(Plain-text document sources)
+===+
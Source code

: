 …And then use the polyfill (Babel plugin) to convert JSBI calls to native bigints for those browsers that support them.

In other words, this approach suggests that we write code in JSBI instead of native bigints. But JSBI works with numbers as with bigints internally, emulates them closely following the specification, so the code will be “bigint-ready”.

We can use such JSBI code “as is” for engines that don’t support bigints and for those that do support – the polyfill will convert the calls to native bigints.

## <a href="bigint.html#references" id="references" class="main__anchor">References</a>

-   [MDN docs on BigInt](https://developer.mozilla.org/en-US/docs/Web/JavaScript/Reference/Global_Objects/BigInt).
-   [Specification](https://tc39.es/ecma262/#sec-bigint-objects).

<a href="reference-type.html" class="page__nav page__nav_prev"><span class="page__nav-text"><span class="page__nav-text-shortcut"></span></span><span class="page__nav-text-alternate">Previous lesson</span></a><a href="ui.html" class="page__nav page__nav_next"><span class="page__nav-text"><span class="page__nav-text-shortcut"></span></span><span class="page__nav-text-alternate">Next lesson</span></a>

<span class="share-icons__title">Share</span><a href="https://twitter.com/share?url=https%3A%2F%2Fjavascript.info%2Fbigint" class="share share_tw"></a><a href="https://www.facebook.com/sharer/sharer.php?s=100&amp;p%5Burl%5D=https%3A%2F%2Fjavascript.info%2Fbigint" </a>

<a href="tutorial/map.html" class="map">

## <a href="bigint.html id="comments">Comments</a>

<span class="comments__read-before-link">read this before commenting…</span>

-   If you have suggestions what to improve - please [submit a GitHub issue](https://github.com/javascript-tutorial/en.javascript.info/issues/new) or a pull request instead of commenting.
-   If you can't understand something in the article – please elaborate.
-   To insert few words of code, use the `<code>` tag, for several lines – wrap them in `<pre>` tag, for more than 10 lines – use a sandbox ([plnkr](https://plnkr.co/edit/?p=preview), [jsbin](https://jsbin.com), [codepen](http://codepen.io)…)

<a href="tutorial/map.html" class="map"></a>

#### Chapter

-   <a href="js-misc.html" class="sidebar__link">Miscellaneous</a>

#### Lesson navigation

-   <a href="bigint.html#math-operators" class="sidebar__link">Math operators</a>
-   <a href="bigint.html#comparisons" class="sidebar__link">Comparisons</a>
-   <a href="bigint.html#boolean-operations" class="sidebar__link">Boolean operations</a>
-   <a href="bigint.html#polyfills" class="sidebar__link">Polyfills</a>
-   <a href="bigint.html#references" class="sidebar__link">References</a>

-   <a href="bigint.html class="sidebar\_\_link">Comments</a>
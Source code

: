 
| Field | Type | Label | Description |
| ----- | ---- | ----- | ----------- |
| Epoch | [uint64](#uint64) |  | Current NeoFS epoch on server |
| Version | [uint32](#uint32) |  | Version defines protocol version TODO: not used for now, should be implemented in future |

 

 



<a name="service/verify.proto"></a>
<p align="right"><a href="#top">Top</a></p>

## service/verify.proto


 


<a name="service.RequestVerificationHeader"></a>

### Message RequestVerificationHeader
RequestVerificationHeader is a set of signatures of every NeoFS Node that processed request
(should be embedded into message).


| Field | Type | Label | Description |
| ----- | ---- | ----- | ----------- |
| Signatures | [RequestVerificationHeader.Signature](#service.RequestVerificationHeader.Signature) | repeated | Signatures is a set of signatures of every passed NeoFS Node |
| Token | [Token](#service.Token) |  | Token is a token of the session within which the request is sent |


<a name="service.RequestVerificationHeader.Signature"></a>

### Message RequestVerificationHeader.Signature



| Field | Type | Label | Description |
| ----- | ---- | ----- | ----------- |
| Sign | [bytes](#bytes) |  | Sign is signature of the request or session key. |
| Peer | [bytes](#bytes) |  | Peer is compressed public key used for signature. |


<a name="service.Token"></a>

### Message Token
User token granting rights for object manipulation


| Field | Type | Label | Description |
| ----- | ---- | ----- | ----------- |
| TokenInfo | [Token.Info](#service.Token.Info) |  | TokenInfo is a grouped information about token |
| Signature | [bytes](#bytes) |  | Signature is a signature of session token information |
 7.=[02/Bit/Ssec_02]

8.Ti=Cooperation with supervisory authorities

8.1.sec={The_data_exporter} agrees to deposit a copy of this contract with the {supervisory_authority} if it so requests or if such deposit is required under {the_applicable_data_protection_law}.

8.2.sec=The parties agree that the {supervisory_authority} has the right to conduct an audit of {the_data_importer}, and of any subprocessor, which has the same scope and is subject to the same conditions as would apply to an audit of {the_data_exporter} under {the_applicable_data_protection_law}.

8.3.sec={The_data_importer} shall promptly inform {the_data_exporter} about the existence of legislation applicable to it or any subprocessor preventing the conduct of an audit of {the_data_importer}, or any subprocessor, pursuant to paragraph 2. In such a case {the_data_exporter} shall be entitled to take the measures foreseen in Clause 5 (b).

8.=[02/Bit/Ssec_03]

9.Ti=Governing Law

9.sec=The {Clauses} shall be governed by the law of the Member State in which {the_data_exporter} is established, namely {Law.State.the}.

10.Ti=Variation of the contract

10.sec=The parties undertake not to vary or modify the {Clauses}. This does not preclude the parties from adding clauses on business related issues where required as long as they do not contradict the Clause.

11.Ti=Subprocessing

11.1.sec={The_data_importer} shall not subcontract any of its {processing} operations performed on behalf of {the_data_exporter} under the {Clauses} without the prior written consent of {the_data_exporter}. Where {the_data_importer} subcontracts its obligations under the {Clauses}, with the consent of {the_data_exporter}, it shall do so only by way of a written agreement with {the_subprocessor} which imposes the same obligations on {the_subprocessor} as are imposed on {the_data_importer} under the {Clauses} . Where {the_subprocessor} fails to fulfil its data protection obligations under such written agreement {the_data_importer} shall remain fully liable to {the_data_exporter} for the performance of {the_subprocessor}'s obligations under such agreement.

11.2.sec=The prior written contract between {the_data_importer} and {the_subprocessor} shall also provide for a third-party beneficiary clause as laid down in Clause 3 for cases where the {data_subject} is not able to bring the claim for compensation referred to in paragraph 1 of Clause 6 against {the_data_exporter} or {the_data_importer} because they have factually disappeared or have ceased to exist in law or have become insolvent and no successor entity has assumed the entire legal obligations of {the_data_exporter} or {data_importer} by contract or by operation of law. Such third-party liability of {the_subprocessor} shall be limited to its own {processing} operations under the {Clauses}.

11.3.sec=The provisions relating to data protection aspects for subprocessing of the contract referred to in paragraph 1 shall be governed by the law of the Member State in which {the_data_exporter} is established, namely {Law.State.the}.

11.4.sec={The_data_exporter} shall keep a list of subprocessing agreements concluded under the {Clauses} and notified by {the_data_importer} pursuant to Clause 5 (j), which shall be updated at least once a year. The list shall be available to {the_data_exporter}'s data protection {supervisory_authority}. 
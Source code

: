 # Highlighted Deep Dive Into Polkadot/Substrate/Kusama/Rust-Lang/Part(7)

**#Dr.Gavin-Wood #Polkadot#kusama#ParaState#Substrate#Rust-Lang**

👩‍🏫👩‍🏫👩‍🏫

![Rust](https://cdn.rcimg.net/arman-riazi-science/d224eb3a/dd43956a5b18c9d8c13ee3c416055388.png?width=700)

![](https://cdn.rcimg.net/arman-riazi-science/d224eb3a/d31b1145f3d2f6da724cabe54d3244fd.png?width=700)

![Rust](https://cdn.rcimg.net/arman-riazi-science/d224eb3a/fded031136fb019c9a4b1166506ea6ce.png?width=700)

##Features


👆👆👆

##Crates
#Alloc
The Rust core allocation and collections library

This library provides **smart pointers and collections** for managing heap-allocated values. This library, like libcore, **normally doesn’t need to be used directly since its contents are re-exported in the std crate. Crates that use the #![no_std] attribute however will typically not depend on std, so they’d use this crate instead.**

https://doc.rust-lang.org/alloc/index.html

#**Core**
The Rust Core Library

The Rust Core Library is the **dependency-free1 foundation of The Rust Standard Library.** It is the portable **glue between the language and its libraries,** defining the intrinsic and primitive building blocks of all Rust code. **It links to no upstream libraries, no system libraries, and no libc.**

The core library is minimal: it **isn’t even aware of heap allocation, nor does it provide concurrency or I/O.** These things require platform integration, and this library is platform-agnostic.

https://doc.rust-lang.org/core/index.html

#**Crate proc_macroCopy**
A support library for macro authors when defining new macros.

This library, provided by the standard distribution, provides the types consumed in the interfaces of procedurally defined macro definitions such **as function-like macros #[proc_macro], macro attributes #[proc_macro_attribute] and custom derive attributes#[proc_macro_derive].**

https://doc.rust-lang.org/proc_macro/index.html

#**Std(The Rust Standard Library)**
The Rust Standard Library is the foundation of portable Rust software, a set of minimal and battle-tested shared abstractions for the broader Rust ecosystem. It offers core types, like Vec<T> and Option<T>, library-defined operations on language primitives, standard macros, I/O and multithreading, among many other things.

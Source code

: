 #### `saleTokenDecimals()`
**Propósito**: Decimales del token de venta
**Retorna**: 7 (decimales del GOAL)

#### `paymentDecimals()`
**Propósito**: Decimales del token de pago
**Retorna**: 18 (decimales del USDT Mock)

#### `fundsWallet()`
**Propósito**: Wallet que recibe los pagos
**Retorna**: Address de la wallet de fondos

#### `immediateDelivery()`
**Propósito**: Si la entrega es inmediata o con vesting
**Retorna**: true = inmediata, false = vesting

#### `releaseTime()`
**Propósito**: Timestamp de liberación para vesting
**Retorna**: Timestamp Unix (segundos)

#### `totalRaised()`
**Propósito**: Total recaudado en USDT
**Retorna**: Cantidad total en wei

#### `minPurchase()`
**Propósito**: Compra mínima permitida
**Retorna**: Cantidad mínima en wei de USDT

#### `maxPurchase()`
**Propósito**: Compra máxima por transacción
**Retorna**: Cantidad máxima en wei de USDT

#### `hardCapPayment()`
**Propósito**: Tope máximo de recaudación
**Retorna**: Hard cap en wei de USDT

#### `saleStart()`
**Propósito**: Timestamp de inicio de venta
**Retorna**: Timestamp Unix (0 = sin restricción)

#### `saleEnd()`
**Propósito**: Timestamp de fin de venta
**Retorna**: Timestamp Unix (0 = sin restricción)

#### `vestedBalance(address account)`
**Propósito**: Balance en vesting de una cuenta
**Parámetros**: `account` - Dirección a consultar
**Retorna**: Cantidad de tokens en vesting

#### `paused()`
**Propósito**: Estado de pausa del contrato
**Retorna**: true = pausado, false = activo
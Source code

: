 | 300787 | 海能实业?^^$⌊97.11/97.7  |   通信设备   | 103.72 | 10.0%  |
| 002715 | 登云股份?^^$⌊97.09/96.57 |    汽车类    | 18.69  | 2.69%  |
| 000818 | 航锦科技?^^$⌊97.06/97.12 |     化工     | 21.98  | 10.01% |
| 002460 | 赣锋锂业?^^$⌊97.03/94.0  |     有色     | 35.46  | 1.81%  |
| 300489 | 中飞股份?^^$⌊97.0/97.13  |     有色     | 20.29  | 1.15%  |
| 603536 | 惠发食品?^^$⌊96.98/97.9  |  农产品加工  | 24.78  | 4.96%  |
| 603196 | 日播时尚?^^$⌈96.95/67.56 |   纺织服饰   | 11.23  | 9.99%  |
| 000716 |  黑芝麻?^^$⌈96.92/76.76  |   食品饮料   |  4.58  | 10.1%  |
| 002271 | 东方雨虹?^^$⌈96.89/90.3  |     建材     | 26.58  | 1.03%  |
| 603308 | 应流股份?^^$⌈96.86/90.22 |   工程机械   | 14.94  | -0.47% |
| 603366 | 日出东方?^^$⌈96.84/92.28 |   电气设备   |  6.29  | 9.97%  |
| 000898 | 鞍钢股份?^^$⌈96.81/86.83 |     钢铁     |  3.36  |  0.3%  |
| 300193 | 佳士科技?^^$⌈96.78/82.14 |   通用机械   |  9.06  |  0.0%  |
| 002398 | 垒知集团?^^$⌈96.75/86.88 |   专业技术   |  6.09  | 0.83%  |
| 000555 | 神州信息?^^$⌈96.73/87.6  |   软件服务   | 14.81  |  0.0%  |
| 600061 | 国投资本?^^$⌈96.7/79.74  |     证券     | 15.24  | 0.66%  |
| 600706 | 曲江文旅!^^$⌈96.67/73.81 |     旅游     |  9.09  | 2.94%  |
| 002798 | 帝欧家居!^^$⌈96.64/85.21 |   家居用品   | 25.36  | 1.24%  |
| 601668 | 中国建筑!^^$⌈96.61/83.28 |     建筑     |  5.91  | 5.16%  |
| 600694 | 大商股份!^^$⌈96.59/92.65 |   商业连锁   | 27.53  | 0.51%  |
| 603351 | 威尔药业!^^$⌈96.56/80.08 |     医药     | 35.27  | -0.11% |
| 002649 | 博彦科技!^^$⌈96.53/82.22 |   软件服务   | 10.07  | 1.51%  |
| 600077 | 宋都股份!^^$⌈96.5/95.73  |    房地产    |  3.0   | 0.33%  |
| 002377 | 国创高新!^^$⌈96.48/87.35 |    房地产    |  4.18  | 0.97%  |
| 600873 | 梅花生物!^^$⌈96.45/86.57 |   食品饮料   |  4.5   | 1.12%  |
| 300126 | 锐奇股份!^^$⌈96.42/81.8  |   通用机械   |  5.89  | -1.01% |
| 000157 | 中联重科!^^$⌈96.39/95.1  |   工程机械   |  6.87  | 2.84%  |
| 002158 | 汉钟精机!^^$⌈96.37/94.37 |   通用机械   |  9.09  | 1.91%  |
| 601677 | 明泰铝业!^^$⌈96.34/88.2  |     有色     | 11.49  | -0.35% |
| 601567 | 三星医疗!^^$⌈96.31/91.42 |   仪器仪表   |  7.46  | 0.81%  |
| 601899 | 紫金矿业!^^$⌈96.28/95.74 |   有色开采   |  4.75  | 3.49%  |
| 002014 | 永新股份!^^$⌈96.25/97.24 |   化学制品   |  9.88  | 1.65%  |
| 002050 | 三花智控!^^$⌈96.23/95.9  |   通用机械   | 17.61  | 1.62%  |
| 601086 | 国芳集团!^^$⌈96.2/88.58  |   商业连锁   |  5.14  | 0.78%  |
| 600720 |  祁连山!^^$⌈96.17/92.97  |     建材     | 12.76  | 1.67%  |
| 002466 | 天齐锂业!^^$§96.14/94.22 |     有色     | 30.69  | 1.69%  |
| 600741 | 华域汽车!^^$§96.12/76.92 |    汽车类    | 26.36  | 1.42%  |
+===+
◆ **TASK DIRECTIONS**
An exact copy of the lines above, from the one containing "tokens en vesting" down to the one containing "002398 | 垒知集团?^^$⌈96.75/86.88" and including both, is the whole answer; retype it and nothing else.

◆ **RESPONSE AREA**
**Retorna**: Cantidad de tokens en vesting

#### `paused()`
**Propósito**: Estado de pausa del contrato
**Retorna**: true = pausado, false = activo
Source code

: | 300787 | 海能实业?^^$⌊97.11/97.7  |   通信设备   | 103.72 | 10.0%  |
| 002715 | 登云股份?^^$⌊97.09/96.57 |    汽车类    | 18.69  | 2.69%  |
| 000818 | 航锦科技?^^$⌊97.06/97.12 |     化工     | 21.98  | 10.01% |
| 002460 | 赣锋锂业?^^$⌊97.03/94.0  |     有色     | 35.46  | 1.81%  |
| 300489 | 中飞股份?^^$⌊97.0/97.13  |     有色     | 20.29  | 1.15%  |
| 603536 | 惠发食品?^^$⌊96.98/97.9  |  农产品加工  | 24.78  | 4.96%  |
| 603196 | 日播时尚?^^$⌈96.95/67.56 |   纺织服饰   | 11.23  | 9.99%  |
| 000716 |  黑芝麻?^^$⌈96.92/76.76  |   食品饮料   |  4.58  | 10.1%  |
| 002271 | 东方雨虹?^^$⌈96.89/90.3  |     建材     | 26.58  | 1.03%  |
| 603308 | 应流股份?^^$⌈96.86/90.22 |   工程机械   | 14.94  | -0.47% |
| 603366 | 日出东方?^^$⌈96.84/92.28 |   电气设备   |  6.29  | 9.97%  |
| 000898 | 鞍钢股份?^^$⌈96.81/86.83 |     钢铁     |  3.36  |  0.3%  |
| 300193 | 佳士科技?^^$⌈96.78/82.14 |   通用机械   |  9.06  |  0.0%  |
| 002398 | 垒知集团?^^$⌈96.75/86.88 |   专业技术   |  6.09  | 0.83%  |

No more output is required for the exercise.